• Brief:
Look for "data" in the records and copy every line that has it.

+---+

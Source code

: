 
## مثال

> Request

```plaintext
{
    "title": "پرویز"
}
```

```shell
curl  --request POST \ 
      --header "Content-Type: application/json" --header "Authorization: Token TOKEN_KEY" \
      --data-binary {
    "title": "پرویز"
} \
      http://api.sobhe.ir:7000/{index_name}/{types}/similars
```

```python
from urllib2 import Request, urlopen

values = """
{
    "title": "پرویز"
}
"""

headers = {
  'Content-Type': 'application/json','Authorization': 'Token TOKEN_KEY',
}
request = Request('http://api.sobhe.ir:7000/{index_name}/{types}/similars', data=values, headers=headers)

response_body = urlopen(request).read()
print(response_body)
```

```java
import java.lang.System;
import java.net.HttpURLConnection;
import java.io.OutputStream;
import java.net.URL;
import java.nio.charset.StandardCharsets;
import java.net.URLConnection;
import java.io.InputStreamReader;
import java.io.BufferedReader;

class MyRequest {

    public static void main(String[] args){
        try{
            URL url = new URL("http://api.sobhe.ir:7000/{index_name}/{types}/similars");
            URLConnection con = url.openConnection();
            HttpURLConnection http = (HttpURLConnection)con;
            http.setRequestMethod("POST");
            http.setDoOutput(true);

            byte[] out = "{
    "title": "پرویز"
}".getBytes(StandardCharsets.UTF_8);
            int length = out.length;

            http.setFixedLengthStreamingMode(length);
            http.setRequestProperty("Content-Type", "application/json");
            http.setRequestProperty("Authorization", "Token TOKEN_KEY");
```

+---+

• Answer to this task:
      --data-binary {
request = Request('http://api.sobhe.ir:7000/{index_name}/{types}/similars', data=values, headers=headers)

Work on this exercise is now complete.